The processor 550 may load the interference signal processing program 500′ and the information necessary to execute the interference signal processing program 500′ from the memory 500 in order to execute the interference signal processing program 500′.

In particular, the processor 550 may process the functions of the above-described signal processor 200 and target signal acquisition unit 300 by executing the interference signal processing program 500′. For example, the processor 550 may check a phase difference between the (2-1)-th received signal and the (2-2)-th received signal and control the phase of the (2-1)-th received signal or the (2-2)-th received signal or check the time difference between the (2-1)-th received signal and the (2-2)-th received signal and control the timing of the (2-1)-th received signal or the (2-2)-th received signal. Further, the processor 550 may obtain a target signal from which the interference signal has been canceled by subtracting the (2-2)-th received signal from the (2-1)-th received signal.

FIG. 3 is a signal graph for describing a relationship between LOs and interference signals of a main receiver and a sub-receiver.

Referring to FIG. 3, it can be ascertained that, when an interference signal (dotted line, interferer) is input to RX1 LO (a) and RX2 LO (b) having an FMCW waveform, intersections occur with a time difference.

As to an IF signal down-converted by being mixed with each LO, both a target signal (c) and an interference signal are present within an LPF bandwidth in the case of signal waveforms of RX1 (area IF1), and a signal waveform of RX2 is generated with a time difference from the interference signal of RX1 (area IF2).

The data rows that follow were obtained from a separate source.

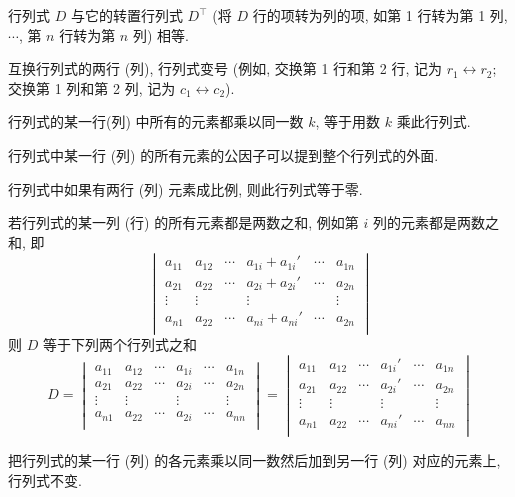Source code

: \begin{theorem}[行列式的转置]
    行列式 $ D $ 与它的转置行列式 $ D^{\top} $ (将 $ D $ 行的项转为列的项, 如第 1 行转为第 1 列, $ \cdots $, 第 $ n $ 行转为第 $ n $ 列) 相等.
\end{theorem}
\begin{theorem}[变号定理]
    互换行列式的两行 (列), 行列式变号 (例如, 交换第 1 行和第 2 行, 记为 $ r_{1} \leftrightarrow r_{2} $; 交换第 1 列和第 2 列, 
    记为 $ c_{1} \leftrightarrow c_{2} $).
\end{theorem}
\begin{theorem}[行列式的数乘]
    行列式的某一行(列) 中所有的元素都乘以同一数 $ k $, 等于用数 $ k $ 乘此行列式.
\end{theorem}
\begin{inference}
    行列式中某一行 (列) 的所有元素的公因子可以提到整个行列式的外面.
\end{inference}
\begin{theorem}
    行列式中如果有两行 (列) 元素成比例, 则此行列式等于零.
\end{theorem}
\begin{theorem}[行列式拆分]
    若行列式的某一列 (行) 的所有元素都是两数之和, 例如第 $ i $ 列的元素都是两数之和, 即
    $$\begin{vmatrix}
            a_{11} & a_{12} & \cdots & a_{1i}+a_{1i}' & \cdots & a_{1n} \\
            a_{21} & a_{22} & \cdots & a_{2i}+a_{2i}' & \cdots & a_{2n} \\
            \vdots & \vdots &        & \vdots         &        & \vdots \\
            a_{n1} & a_{22} & \cdots & a_{ni}+a_{ni}' & \cdots & a_{2n} \\
        \end{vmatrix}$$
    则 $D$ 等于下列两个行列式之和
    $$D=\begin{vmatrix}
            a_{11} & a_{12} & \cdots & a_{1i} & \cdots & a_{1n} \\
            a_{21} & a_{22} & \cdots & a_{2i} & \cdots & a_{2n} \\
            \vdots & \vdots &        & \vdots &        & \vdots \\
            a_{n1} & a_{22} & \cdots & a_{2i} & \cdots & a_{nn} \\
        \end{vmatrix}
        =\begin{vmatrix}
            a_{11} & a_{12} & \cdots & a_{1i}' & \cdots & a_{1n} \\
            a_{21} & a_{22} & \cdots & a_{2i}' & \cdots & a_{2n} \\
            \vdots & \vdots &        & \vdots  &        & \vdots \\
            a_{n1} & a_{22} & \cdots & a_{ni}' & \cdots & a_{nn} \\
        \end{vmatrix}$$
\end{theorem}
\begin{theorem}[行列式变换]
    把行列式的某一行 (列) 的各元素乘以同一数然后加到另一行 (列) 对应的元素上, 行列式不变.
\end{theorem}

Since the target signal input to RX2 is within an LPF cutoff range, only the interference signal is present in the final stage of RX2.

Accordingly, as shown in FIGS. 1 and 2, the signal of RX2 that has been subjected to time shift completely overlaps the interference signal of RX1. However, if the phases do not match, it is assumed that the phase of the signal of RX2 has been corrected. Therefore, if the interference signal of RX2 that has been subjected to the time shift is subtracted from the signal of RX1, a signal from which only the interference signal has been canceled is output from the main receiver.

If the interference signal is subjected to frequency modulation with a slope less than the linear frequency modulation slope of the LOs of the main receiver and sub-receiver, two intersections also occur, but in this case, IF occurs first in RX2. Therefore, if the IF signal of RX2 is delayed and subtracted from the IF signal of RX1 in the signal processing stage, the interference signal can be removed in the same manner.

FIG. 4 is a diagram illustrating a hardware configuration of the apparatus for processing interference signal of the automotive radar shown in FIGS. 1 and 2.

A receiver having a separate antenna 121 and LNA 122 is added if the sub-receiver 120 of FIG. 2 is added, and the antenna 13 and the LNA 14 are shared if the additional mixer 16 of FIG. 1 is added.

Referring to FIG. 4, a signal that has passed through an LPF is processed in the processor 550 after passing through an analog-digital converter (ADC). Phase recovery (230) and time shift signal processing (240) of FIG. 2 are implemented in this block. The processor 550 may perform Hilbert transform on a real signal to obtain phase information and perform correction. Although, in one embodiment of the present disclosure, the processor 550 processes phase correction, the present disclosure is not limited thereto, and the apparatus for processing interference signal of the automotive radar may include an IQ mixer configured as hardware and perform phase correction using the IQ mixer.

The process of obtaining and correcting phase information using an IQ mixer when an arbitrary phase difference occurs in the sub-receiver RX2 can be verified by formulas. In conclusion, the IQ channel IF signal of RX2 is not the same as the signal of RX1 and is generated in the form of a signal obtained by rotating the IQ signal of RX1 by an added arbitrary phase difference. Therefore, if the IQ signal of RX2 is rotated inversely, it matches the interference signal of RX1, and thus the interference signal can be canceled.

FIG. 5 is an algorithm block diagram for describing a phase correction process according to an embodiment of the present disclosure.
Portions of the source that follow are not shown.